CitiCar stock Lucas UK turn signal switch vs aftermarket Triumph Spitfire 1977-1980 turn signal switch

I was able to take off the steering wheel cap using a wrench. The nut underneath was not tight at all. I suspect I was following in the prior owners footsteps. The steering wheel lifted off without any effort. The turn signal switch had a screw underneath that kept it secure to the steering wheel column. After loosening the screw, the switch lifted up most of the way, but was held back by the wires. I was able to have enough room to slide it off of the steering wheel spline.

A piece of plastic that broke off of the high-beam switch

The switch was missing a piece of plastic that was later found setting inside the steering wheel columns cover. The original CitiCar turn signal switch could not be repaired.

Spade connectors crimped to turn signal switch wires

I cut it free of its wires and matched them up to the new signals wires. The new switch had separate wires for the high beams, and the flash. I was able to join the two wires so that they both operated the high beams.

Once the wires were connected, I discovered that the high beams would no longer work unless the regular lights were on. I’m used to the high beams always coming on regardless if the lights are on, so it feels a little odd.

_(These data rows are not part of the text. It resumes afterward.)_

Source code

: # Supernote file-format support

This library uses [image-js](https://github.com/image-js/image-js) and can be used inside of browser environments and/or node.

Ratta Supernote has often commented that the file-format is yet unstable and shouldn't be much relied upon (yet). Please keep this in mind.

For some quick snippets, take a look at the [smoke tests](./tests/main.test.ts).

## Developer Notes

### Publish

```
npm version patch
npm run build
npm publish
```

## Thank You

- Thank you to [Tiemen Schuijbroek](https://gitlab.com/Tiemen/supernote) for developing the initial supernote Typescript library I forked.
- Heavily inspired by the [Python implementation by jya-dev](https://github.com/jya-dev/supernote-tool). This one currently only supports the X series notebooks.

When assembling the steering wheel, I paid close attention to the self-canceling signals. This has been a problem that I’ve had in the past where the signals don’t seem cancel – or at least, not always. Now they do. I believe the prior owner didn’t pay attention to the correct orientation when putting the wheel back on the steering column. When placed upside down, you would have to turn further left/right before the signal could be canceled. Merging into lanes without much turning of the wheel would have no chance of being canceled.

The CitiCar steering wheel with an after-market turn signal switch

In one sense, it almost feels like I have a new car. The turn signal was a constant problem where I would have to actively check often if the high beams came on, and verify that the signals switched off. I would previously go for a walk in the park and come back to see that my high beams came on, draining the battery.

Original steering wheel stalk vs after-market stalk with symbols

I really wish I could have fixed the original switch, or at least use its stalk on the new signal switch.

In Other News

The Tucson EV J1772 to Zero adapter arrived. It had the correct plug for my charger and my EVSE was able to communicate and supply power through it.

I got a phone call this morning that the part for my SUV didn’t arrive at the dealership. Saturday will be very busy, so it may not be repaired until Monday.